### WHAT TO WORK ON
Go through the listing below and show each line that has the word "旅游规划".

<<<<

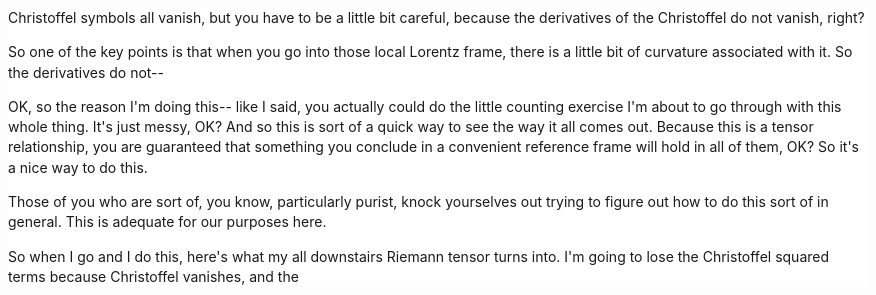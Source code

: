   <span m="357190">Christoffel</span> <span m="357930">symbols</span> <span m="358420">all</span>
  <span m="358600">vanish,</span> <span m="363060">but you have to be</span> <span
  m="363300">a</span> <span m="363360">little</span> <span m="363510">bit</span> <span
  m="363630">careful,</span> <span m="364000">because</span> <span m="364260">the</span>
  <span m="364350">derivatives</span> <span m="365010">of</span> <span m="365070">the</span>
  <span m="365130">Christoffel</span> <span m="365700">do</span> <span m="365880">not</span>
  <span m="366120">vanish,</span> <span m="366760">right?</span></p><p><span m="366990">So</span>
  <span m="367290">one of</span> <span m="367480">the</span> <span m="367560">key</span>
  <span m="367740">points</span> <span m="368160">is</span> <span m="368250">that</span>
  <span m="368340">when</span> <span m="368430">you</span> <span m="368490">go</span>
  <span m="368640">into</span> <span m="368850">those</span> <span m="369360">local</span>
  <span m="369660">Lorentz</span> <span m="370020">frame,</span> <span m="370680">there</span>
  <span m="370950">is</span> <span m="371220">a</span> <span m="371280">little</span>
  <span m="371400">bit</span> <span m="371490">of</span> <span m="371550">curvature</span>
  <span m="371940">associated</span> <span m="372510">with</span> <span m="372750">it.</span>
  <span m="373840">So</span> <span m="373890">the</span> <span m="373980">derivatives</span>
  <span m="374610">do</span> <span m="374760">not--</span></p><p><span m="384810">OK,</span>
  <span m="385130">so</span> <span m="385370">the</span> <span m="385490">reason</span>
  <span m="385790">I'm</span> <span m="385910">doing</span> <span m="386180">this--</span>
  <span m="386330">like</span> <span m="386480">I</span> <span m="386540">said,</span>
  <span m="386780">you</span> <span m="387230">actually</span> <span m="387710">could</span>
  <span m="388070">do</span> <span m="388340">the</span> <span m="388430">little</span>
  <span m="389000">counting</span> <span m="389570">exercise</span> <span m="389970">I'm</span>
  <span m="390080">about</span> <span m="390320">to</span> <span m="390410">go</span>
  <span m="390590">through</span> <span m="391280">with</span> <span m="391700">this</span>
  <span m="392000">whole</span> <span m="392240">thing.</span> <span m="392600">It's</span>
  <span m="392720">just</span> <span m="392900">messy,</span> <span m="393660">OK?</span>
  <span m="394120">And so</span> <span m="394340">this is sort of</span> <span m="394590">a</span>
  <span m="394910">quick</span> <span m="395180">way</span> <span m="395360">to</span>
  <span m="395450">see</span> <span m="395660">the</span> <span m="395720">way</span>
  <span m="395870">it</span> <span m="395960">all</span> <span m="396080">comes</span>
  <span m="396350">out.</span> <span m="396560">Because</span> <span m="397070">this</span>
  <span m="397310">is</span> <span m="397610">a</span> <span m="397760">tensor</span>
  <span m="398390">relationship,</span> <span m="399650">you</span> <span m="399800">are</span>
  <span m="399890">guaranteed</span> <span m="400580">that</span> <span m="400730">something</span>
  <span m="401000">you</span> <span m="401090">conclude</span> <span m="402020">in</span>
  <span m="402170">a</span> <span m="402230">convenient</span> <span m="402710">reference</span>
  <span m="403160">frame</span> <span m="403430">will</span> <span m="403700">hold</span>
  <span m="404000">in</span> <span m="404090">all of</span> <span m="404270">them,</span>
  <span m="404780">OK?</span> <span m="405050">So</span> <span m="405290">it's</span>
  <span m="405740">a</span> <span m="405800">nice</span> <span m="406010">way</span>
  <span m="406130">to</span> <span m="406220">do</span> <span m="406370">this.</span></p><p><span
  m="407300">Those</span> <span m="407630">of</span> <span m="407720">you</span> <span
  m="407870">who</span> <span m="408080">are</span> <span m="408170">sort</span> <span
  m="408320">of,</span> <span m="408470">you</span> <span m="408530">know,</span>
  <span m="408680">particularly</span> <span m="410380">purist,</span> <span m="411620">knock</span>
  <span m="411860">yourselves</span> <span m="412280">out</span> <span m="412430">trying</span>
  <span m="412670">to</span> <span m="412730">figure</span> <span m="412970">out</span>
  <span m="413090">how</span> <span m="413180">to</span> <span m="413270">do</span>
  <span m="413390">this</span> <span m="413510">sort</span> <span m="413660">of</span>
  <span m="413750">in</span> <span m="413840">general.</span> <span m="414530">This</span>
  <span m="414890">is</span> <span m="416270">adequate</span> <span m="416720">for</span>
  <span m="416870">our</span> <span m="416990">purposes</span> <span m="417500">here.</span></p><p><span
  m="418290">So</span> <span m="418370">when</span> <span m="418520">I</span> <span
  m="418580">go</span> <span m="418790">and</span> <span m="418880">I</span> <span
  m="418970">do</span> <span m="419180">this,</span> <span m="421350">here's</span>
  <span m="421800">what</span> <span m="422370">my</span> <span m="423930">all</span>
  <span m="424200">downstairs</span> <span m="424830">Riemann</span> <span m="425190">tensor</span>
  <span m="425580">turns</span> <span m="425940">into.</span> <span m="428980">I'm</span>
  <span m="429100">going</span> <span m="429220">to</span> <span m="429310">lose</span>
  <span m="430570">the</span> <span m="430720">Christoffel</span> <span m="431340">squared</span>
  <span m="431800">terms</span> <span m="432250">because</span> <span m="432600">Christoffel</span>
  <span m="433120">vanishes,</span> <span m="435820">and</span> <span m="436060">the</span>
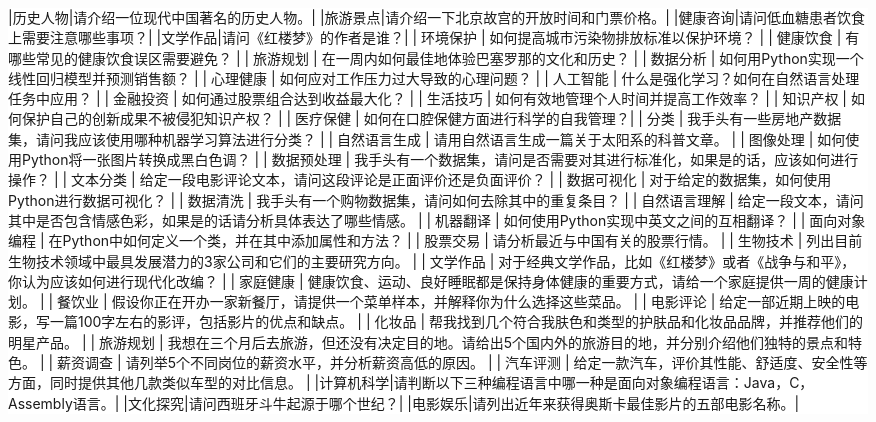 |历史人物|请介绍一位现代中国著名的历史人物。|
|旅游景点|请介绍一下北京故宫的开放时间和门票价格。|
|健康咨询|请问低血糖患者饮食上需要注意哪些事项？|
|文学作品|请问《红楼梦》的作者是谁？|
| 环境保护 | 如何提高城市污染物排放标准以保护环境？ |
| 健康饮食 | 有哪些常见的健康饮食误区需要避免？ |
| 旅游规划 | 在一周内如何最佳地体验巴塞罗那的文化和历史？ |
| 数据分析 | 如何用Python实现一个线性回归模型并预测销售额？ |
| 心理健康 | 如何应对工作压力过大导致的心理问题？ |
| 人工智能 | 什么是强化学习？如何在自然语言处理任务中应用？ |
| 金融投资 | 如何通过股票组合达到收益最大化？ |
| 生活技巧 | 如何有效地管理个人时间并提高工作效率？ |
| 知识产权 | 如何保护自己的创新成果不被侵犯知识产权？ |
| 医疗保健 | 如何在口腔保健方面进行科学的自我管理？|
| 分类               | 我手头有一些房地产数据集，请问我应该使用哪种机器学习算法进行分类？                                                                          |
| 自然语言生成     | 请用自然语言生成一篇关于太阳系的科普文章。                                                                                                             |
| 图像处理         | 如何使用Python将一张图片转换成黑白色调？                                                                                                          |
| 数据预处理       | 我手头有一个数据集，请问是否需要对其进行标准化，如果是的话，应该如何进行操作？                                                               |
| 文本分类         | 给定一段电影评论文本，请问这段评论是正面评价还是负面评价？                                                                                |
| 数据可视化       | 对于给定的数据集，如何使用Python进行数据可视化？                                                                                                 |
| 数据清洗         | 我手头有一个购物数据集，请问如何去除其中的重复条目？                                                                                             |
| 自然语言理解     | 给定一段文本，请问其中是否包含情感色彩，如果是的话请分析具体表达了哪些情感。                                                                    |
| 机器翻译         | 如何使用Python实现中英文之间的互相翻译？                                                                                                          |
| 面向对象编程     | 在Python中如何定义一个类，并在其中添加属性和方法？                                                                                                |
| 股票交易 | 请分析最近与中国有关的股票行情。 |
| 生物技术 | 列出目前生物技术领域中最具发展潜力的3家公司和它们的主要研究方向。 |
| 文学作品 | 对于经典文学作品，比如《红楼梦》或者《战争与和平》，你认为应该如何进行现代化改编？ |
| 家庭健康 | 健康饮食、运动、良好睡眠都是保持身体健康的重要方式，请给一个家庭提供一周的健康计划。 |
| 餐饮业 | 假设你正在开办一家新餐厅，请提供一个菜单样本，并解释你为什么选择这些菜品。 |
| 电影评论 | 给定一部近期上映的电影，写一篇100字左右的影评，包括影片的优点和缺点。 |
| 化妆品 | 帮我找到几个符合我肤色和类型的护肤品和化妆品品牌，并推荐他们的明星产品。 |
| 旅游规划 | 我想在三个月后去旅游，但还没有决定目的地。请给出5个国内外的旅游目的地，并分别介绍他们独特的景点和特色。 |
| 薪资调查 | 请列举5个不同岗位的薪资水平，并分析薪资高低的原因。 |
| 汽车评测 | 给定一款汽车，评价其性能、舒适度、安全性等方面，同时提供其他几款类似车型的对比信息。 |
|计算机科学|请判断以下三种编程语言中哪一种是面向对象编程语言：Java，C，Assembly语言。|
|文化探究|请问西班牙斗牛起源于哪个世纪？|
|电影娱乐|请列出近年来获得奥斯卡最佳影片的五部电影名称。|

>>>>

### RESPONSE
| 旅游规划 | 在一周内如何最佳地体验巴塞罗那的文化和历史？ |
| 旅游规划 | 我想在三个月后去旅游，但还没有决定目的地。请给出5个国内外的旅游目的地，并分别介绍他们独特的景点和特色。 |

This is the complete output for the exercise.